Ms Stromberg: I think those are at the leading edge.

Senator Tkachuk:. Are you advocating a centralized structure such as the one they are promoting in Britain?

Ms Stromberg: Yes.

Senator Kelleher: One of the practices that seems to be becoming more prevalent, from the evidence that we have been hearing, is both pension fund and mutual fund representatives approaching the individual companies where they have made investments and asking for information. In the old days, if you did not like your investment, you just sold it. That is really not very practical in Canada today, particularly given the rather thin float we have, partly because of the 20-per-cent rule. That is another area of discussion.

The pension funds and mutual funds told us they are doing this. It seems to some of us that they are getting information that is not available to individual investors and shareholders. The companies are religiously telling us they do not give them anything more than is allowed, that they do not get any inside information, and there is nothing they would be told that is not available to the individual shareholder.
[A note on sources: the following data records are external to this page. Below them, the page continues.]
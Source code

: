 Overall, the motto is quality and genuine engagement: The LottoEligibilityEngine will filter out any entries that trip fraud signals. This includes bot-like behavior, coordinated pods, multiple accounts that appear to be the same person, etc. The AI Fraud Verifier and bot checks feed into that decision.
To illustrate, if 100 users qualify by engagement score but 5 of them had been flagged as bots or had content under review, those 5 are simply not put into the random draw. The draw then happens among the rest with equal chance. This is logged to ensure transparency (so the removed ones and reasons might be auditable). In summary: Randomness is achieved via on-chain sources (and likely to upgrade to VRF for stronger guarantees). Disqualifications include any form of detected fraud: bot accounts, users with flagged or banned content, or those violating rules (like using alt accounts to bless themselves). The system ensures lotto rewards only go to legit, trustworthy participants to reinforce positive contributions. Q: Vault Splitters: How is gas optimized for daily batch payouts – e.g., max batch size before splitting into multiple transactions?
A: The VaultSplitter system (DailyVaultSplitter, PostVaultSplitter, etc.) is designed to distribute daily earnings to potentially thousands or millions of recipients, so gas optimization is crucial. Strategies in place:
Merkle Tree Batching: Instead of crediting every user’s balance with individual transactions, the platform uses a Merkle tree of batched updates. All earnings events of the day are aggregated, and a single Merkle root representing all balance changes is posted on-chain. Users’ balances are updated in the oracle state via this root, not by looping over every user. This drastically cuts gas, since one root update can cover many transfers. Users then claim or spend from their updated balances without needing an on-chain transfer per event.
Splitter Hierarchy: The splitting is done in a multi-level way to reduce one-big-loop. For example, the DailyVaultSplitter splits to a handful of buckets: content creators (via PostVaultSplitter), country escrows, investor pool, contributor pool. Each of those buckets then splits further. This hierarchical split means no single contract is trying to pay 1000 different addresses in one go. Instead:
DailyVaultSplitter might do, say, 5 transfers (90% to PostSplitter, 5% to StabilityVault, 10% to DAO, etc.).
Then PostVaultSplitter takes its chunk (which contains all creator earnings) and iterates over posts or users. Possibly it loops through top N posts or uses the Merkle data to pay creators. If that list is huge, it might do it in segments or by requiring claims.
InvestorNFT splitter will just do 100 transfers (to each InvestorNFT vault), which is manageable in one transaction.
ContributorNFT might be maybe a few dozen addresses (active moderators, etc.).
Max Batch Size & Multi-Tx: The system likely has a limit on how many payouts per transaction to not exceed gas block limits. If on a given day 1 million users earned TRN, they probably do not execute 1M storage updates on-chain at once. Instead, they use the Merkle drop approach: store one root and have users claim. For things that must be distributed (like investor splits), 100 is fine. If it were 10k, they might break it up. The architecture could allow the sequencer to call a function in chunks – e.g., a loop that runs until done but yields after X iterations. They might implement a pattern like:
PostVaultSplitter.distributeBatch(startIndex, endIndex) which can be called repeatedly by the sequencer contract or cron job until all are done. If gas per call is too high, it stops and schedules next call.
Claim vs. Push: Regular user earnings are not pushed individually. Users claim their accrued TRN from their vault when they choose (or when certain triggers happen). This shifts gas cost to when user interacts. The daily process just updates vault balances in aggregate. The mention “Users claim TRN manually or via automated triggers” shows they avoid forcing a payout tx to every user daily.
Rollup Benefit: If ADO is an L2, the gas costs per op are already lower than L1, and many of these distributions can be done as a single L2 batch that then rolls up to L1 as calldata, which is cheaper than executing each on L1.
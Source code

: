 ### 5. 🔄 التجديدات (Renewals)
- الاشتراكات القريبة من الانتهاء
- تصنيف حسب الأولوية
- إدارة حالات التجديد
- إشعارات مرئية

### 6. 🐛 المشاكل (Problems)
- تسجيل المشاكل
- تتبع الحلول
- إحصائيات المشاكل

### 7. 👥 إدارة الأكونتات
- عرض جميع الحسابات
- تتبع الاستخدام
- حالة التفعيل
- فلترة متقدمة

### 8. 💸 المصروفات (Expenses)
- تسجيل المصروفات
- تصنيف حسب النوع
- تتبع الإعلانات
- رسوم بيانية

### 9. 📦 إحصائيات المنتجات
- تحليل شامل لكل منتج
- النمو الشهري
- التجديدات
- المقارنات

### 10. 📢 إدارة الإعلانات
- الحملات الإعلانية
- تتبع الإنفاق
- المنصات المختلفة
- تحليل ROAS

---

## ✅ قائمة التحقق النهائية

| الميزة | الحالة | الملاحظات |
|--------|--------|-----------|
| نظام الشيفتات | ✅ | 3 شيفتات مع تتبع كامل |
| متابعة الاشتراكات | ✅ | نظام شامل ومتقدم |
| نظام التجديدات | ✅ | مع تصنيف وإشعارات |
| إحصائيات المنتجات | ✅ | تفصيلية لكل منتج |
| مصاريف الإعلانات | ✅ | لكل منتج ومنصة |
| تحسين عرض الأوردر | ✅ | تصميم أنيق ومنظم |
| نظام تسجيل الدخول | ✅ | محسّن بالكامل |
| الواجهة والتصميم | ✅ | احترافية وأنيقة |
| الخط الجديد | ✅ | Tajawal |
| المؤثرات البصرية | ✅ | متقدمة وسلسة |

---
Quite frankly, I have a little trouble buying that.

If I were the president of a company and the head of OMERS or the Ontario Teachers' Pension Plan or some of these very large funds asked me for information, human nature is such I would be a little more open with them than I would be with, say, Senator Stewart, who comes from the Maritimes and asks a question about a company in which he has 100 shares. This appears to be a growing problem. Has it grown to the extent where we should be considering doing something?
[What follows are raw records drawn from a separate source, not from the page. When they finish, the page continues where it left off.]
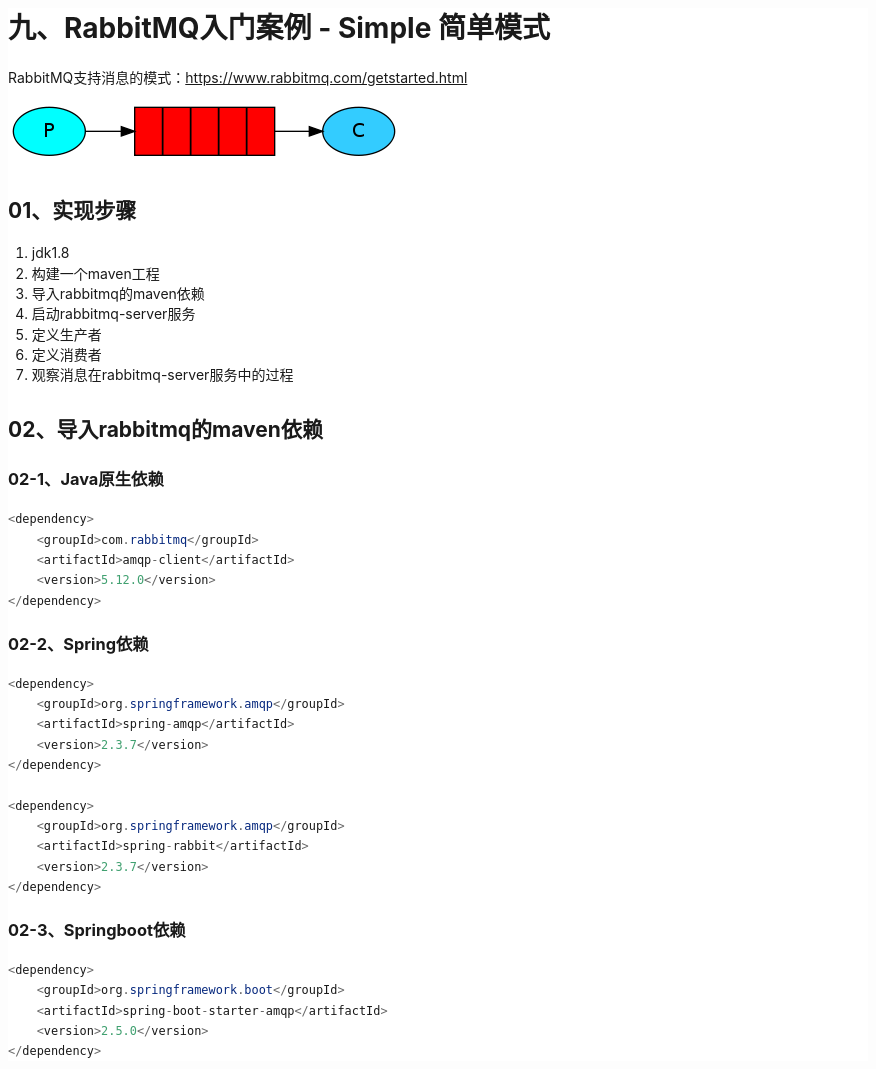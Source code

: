 # 九、RabbitMQ入门案例 - Simple 简单模式

RabbitMQ支持消息的模式：https://www.rabbitmq.com/getstarted.html

![img](README.assets/python-one.png)

## 01、实现步骤

1. jdk1.8
2. 构建一个maven工程
3. 导入rabbitmq的maven依赖
4. 启动rabbitmq-server服务
5. 定义生产者
6. 定义消费者
7. 观察消息在rabbitmq-server服务中的过程

## 02、导入rabbitmq的maven依赖

### 02-1、Java原生依赖

```java
<dependency>
    <groupId>com.rabbitmq</groupId>
    <artifactId>amqp-client</artifactId>
    <version>5.12.0</version>
</dependency>
```

### 02-2、Spring依赖

```java
<dependency>
    <groupId>org.springframework.amqp</groupId>
    <artifactId>spring-amqp</artifactId>
    <version>2.3.7</version>
</dependency>

<dependency>
    <groupId>org.springframework.amqp</groupId>
    <artifactId>spring-rabbit</artifactId>
    <version>2.3.7</version>
</dependency>
```

### 02-3、Springboot依赖

```java
<dependency>
    <groupId>org.springframework.boot</groupId>
    <artifactId>spring-boot-starter-amqp</artifactId>
    <version>2.5.0</version>
</dependency>
```
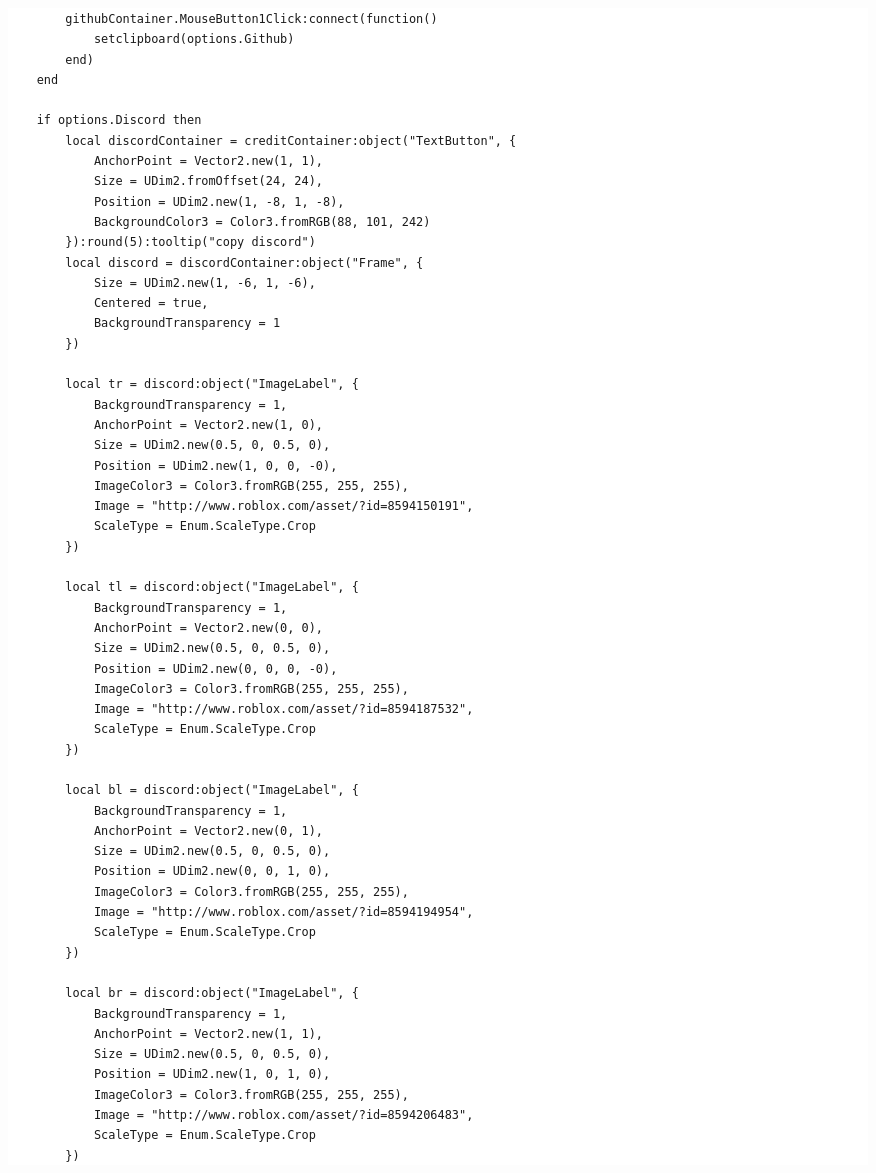 			githubContainer.MouseButton1Click:connect(function()
				setclipboard(options.Github)
			end)
		end
	
		if options.Discord then
			local discordContainer = creditContainer:object("TextButton", {
				AnchorPoint = Vector2.new(1, 1),
				Size = UDim2.fromOffset(24, 24),
				Position = UDim2.new(1, -8, 1, -8),
				BackgroundColor3 = Color3.fromRGB(88, 101, 242)
			}):round(5):tooltip("copy discord")
			local discord = discordContainer:object("Frame", {
				Size = UDim2.new(1, -6, 1, -6),
				Centered = true,
				BackgroundTransparency = 1
			})

			local tr = discord:object("ImageLabel", {
				BackgroundTransparency = 1,
				AnchorPoint = Vector2.new(1, 0),
				Size = UDim2.new(0.5, 0, 0.5, 0),
				Position = UDim2.new(1, 0, 0, -0),
				ImageColor3 = Color3.fromRGB(255, 255, 255),
				Image = "http://www.roblox.com/asset/?id=8594150191",
				ScaleType = Enum.ScaleType.Crop
			})

			local tl = discord:object("ImageLabel", {
				BackgroundTransparency = 1,
				AnchorPoint = Vector2.new(0, 0),
				Size = UDim2.new(0.5, 0, 0.5, 0),
				Position = UDim2.new(0, 0, 0, -0),
				ImageColor3 = Color3.fromRGB(255, 255, 255),
				Image = "http://www.roblox.com/asset/?id=8594187532",
				ScaleType = Enum.ScaleType.Crop
			})

			local bl = discord:object("ImageLabel", {
				BackgroundTransparency = 1,
				AnchorPoint = Vector2.new(0, 1),
				Size = UDim2.new(0.5, 0, 0.5, 0),
				Position = UDim2.new(0, 0, 1, 0),
				ImageColor3 = Color3.fromRGB(255, 255, 255),
				Image = "http://www.roblox.com/asset/?id=8594194954",
				ScaleType = Enum.ScaleType.Crop
			})

			local br = discord:object("ImageLabel", {
				BackgroundTransparency = 1,
				AnchorPoint = Vector2.new(1, 1),
				Size = UDim2.new(0.5, 0, 0.5, 0),
				Position = UDim2.new(1, 0, 1, 0),
				ImageColor3 = Color3.fromRGB(255, 255, 255),
				Image = "http://www.roblox.com/asset/?id=8594206483",
				ScaleType = Enum.ScaleType.Crop
			})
Ms Stromberg: Yes, it is a problem and, yes, it has grown to the extent that you should be considering doing something. I would urge you to think in terms of trying to create a regulatory system that really focused on -- forgive me for falling into legal jargon -- a continuous disclosure system, where you have a system that requires, to the extent you could ever require things of this nature to happen, all of the information that is material to be in the marketplace on a current basis so that everyone has access to it.

In the OECD paper I talk about this need to equalize the information flow and point out how we are able, probably for the first time in history, to actually do something about this with the advances that have been made in technology and communications. An example is the B.C. annual meeting which was held last week. Anybody, whether a shareholder or not, could tune into that meeting on the Internet and watch and hear the proceedings in the same way that they could if they were physically present.
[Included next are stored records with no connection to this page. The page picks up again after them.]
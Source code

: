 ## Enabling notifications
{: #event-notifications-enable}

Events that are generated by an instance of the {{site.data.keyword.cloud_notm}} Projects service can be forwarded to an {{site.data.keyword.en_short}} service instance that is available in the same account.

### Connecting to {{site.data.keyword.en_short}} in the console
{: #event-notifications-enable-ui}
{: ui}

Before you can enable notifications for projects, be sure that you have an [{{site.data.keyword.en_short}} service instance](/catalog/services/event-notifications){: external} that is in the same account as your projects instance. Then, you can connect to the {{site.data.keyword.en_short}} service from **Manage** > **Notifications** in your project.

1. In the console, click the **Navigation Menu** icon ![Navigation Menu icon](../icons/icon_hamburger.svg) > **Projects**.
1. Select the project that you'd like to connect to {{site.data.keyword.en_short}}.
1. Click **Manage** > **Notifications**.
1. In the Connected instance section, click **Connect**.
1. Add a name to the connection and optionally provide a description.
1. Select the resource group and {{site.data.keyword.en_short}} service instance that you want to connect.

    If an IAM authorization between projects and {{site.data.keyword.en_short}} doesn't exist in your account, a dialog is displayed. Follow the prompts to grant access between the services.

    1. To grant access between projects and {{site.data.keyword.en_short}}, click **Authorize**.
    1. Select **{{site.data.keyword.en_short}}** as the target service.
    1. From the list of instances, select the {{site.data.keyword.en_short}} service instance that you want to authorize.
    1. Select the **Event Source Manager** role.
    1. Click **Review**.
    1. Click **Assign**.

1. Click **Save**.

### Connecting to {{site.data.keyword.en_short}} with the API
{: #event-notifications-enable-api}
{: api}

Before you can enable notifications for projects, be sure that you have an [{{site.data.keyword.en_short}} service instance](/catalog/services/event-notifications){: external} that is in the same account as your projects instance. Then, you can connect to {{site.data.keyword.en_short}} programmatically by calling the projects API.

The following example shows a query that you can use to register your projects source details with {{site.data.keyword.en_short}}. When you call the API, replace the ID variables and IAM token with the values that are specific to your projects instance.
Companies that talk to analysts are now giving advance notice that there will be an analyst's call at ten o'clock on a certain day, and if you want to listen in to this call, you can do it. We have the resources. It is crucial to remember that information is a major equalizing force. Access to it in an open and timely manner is the absolute, fundamental ingredient to levelling your playing field.

Senator Kelleher: I have one final question, Mr. Chairman, on a different topic. We were discussing fees earlier this morning. As I recall, the evidence we have heard indicates that the costs of running a pension fund are much less than the costs of running a mutual fund. If that information is correct, why would there be such a difference? There seems to be quite a difference in costs between running a mutual fund and running a pension fund. Am I correct in my assumption there is a difference?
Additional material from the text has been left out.